## Information provided
BEGIN

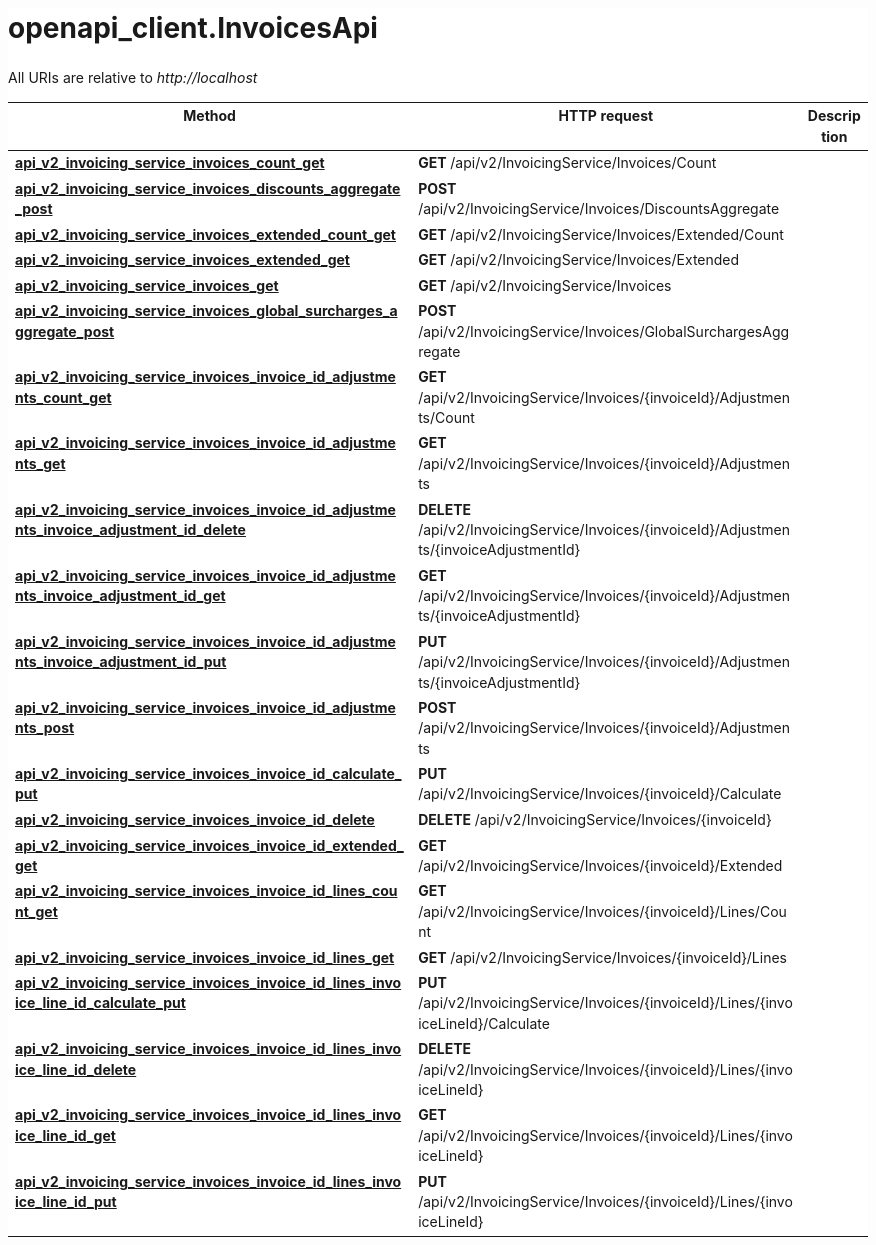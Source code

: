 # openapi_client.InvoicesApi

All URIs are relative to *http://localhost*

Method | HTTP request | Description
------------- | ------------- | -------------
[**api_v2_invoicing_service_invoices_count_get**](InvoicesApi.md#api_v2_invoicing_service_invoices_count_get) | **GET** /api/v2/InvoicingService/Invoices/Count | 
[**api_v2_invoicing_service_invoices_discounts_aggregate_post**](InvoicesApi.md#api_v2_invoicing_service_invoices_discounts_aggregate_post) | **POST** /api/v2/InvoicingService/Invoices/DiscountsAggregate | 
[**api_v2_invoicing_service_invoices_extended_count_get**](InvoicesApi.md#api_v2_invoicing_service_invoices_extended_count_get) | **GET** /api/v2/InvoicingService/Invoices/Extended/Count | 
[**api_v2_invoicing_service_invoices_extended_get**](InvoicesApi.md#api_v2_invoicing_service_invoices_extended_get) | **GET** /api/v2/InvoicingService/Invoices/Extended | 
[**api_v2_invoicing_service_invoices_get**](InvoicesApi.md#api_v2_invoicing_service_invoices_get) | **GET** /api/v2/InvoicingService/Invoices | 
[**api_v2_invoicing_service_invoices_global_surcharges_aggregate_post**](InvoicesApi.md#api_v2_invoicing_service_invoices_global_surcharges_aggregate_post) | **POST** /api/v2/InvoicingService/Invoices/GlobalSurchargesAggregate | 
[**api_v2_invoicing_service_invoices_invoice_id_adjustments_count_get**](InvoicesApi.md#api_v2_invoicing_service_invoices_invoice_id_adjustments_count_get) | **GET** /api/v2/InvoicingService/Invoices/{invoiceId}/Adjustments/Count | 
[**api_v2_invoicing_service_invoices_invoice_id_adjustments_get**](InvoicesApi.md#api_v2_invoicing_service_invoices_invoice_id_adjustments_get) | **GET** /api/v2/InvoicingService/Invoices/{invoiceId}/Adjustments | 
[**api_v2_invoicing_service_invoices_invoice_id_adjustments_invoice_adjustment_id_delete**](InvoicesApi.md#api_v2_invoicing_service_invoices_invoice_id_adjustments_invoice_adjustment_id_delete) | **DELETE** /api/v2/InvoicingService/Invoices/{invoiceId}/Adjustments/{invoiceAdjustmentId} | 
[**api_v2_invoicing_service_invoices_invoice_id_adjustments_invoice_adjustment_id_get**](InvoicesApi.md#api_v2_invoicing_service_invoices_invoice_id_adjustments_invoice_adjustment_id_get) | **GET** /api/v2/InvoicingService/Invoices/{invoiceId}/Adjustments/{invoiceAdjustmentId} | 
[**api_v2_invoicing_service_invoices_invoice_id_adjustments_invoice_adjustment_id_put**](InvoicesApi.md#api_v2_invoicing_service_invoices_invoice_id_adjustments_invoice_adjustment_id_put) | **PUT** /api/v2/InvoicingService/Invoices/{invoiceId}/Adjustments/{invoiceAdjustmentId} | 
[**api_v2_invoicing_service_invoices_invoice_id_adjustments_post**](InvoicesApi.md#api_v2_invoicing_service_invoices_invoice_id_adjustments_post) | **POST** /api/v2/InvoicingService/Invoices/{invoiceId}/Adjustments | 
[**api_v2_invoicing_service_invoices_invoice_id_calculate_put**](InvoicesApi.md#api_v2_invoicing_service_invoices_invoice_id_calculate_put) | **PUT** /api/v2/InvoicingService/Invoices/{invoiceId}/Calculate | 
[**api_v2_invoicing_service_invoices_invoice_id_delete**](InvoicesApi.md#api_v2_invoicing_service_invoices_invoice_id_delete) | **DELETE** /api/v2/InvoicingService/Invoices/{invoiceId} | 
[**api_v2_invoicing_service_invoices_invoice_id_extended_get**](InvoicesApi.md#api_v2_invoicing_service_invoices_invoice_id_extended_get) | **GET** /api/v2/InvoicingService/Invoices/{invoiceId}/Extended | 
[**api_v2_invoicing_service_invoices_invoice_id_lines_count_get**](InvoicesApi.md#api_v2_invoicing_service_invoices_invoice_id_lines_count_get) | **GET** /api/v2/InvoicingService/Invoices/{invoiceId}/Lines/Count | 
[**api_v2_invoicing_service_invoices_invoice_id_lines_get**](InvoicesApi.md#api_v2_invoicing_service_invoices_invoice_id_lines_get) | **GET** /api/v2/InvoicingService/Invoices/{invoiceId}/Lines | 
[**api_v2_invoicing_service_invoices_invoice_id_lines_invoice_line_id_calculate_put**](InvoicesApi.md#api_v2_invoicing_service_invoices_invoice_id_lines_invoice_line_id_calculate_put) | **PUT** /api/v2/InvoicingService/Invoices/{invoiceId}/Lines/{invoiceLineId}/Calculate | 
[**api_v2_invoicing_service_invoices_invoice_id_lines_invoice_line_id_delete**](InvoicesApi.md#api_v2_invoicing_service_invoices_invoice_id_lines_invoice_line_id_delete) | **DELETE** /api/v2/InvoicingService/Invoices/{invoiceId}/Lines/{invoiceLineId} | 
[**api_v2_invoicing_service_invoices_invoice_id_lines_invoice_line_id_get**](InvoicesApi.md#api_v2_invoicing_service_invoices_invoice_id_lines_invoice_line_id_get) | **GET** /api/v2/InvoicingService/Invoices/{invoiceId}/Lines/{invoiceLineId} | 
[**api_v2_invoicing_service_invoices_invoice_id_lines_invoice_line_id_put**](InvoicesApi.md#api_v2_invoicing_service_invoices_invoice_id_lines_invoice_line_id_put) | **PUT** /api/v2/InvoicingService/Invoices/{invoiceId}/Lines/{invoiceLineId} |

END
BEGIN

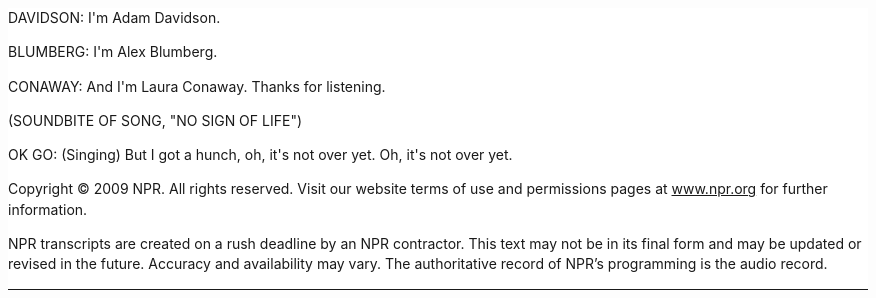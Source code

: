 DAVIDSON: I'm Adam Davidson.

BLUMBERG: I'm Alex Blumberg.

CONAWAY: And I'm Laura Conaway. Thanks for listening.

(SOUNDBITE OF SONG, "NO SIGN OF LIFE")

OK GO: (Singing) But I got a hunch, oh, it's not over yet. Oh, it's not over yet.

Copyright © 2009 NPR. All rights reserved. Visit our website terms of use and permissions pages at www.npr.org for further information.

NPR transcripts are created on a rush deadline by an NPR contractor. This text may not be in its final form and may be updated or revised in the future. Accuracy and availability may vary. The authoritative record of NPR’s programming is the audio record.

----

END
BEGIN

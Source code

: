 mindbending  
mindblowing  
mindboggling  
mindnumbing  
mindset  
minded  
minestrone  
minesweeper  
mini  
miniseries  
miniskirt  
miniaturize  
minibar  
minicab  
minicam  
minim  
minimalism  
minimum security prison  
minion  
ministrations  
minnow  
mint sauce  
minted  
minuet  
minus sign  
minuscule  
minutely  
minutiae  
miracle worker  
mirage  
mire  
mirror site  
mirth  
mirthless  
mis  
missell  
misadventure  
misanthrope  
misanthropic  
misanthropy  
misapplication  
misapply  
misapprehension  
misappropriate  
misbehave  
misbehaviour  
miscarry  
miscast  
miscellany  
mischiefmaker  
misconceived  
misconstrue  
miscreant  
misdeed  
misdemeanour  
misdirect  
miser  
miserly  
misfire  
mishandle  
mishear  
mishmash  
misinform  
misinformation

END

## Task prompt
Each line above that includes the word "DELETE" is to be copied.

## Answer for this exercise
[**api_v2_invoicing_service_invoices_invoice_id_adjustments_invoice_adjustment_id_delete**](InvoicesApi.md#api_v2_invoicing_service_invoices_invoice_id_adjustments_invoice_adjustment_id_delete) | **DELETE** /api/v2/InvoicingService/Invoices/{invoiceId}/Adjustments/{invoiceAdjustmentId} | 
[**api_v2_invoicing_service_invoices_invoice_id_delete**](InvoicesApi.md#api_v2_invoicing_service_invoices_invoice_id_delete) | **DELETE** /api/v2/InvoicingService/Invoices/{invoiceId} | 
[**api_v2_invoicing_service_invoices_invoice_id_lines_invoice_line_id_delete**](InvoicesApi.md#api_v2_invoicing_service_invoices_invoice_id_lines_invoice_line_id_delete) | **DELETE** /api/v2/InvoicingService/Invoices/{invoiceId}/Lines/{invoiceLineId} | 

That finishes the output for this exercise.